R/mvinfluence-package.R

#' Influence Measures and Diagnostic Plots for Multivariate Linear Models
#' 
#' Functions in this package compute regression deletion diagnostics for multivariate linear 
#' models following methods proposed by Barrett & Ling (1992) and provide some associated diagnostic plots.  
#' 
#' The design goal for this package is that, as an extension of standard methods for univariate linear models, you should be able to fit a linear model with a multivariate response,
#' \preformatted{
#'   mymlm <- lm( cbind(y1, y2, y3) ~ x1 + x2 + x3, data=mydata)
#' }
#' and then get useful diagnostics and plots with
#' \preformatted{
#'   influence(mymlm)
#'   hatvalues(mymlm)
#'   influencePlot(mymlm, ...)  
#' }
#'
#' The diagnostic measures include hat-values (leverages), generalized Cook's distance and
#' generalized squared 'studentized' residuals.  Several types of plots to detect 
#' influential observations are provided.
#' 
#' In addition, the functions provide diagnostics for deletion of subsets of observations 
#' of size \code{m>1}. This case is theoretically interesting because sometimes pairs (\code{m=2}) 
#' of influential observations can mask each other, sometimes they can have joint influence 
#' far exceeding their individual effects, as well as other interesting phenomena described 
#' by Lawrence (1995). Associated methods for the case \code{m>1} are still under development in this package.
#' 
#' The main function in the package is the S3 method, \code{\link{influence.mlm}}, a simple wrapper for
#' \code{\link{mlm.influence}}, which does the actual computations.

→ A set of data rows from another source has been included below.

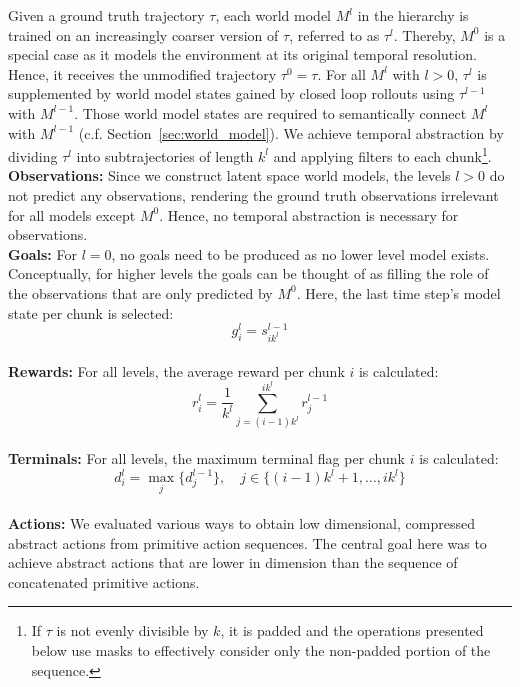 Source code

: \documentclass{article}
\begin{document}
Given a ground truth trajectory $\tau$, each world model $M^l$ in the hierarchy is trained on an increasingly coarser version of $\tau$, referred to as $\tau^l$. 
Thereby, $M^0$ is a special case as it models the environment at its original temporal resolution. 
Hence, it receives the unmodified trajectory $\tau^0 = \tau$. 
For all $M^l$ with $l > 0$, $\tau^l$ is supplemented by world model states gained by closed loop rollouts using $\tau^{l-1}$ with $M^{l-1}$. Those world model states are required to semantically connect $M^l$ with $M^{l-1}$ (c.f. Section~\ref{sec:world_model}). We achieve temporal abstraction by dividing $\tau^l$ into subtrajectories of length $k^l$ and applying filters to each chunk\footnote{If $\tau$ is not evenly divisible by $k$, it is padded and the operations presented below use masks to effectively consider only the non-padded portion of the sequence.}.
\\
\textbf{Observations:} 
Since we construct latent space world models, the levels $l > 0$ do not predict any observations, rendering the ground truth observations irrelevant for all models except $M^0$. Hence, no temporal abstraction is necessary for observations.
\\
\textbf{Goals:} 
For $l = 0$, no goals need to be produced as no lower level model exists. Conceptually, for higher levels the goals can be thought of as filling the role of the observations that are only predicted by $M^0$. Here, the last time step's model state per chunk is selected:
\begin{equation}
    g_i^l = s_{ik^l}^{l-1}
\end{equation}
\\
\textbf{Rewards:} For all levels, the average reward per chunk $i$ is calculated:
\begin{equation}\label{eqn:temporal_abstraction_r}
    r_i^l = \frac{1}{k^l} \sum_{j=(i-1)k^l}^{ik^l} r_j^{l-1}
\end{equation}
\\
\textbf{Terminals:} For all levels, the maximum terminal flag per chunk $i$ is calculated:
\begin{equation}
    d_i^l = \max_j \{d_j^{l-1}\}, \quad j \in \{(i-1)k^l + 1, \ldots, ik^l\}
\end{equation}
\\
\textbf{Actions:} We evaluated various ways to obtain low dimensional, compressed abstract actions from primitive action sequences. The central goal here was to achieve abstract actions that are lower in dimension than the sequence of concatenated primitive actions.
\end{document}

#' This design was dictated by that used in the \pkg{stats} package, which provides
#' the generic method \code{\link[stats]{influence}} and methods
#' \code{\link[stats]{influence.lm}} and \code{\link[stats]{influence.glm}}. The \pkg{car} package extends this to include
#' \code{\link[car]{influence.lme}} for models fit by \code{\link[nlme]{lme}}.
#' 
#' The following sections describe the notation and measures used in the calculations.
#' 
#' @section Notation:
#' 
#' Let \eqn{\mathbf{X}} be the model matrix in the multivariate linear model, 
#' \eqn{\mathbf{Y}_{n \times p} = \mathbf{X}_{n \times r} \mathbf{\beta}_{r \times p} + \mathbf{E}_{n \times p}}.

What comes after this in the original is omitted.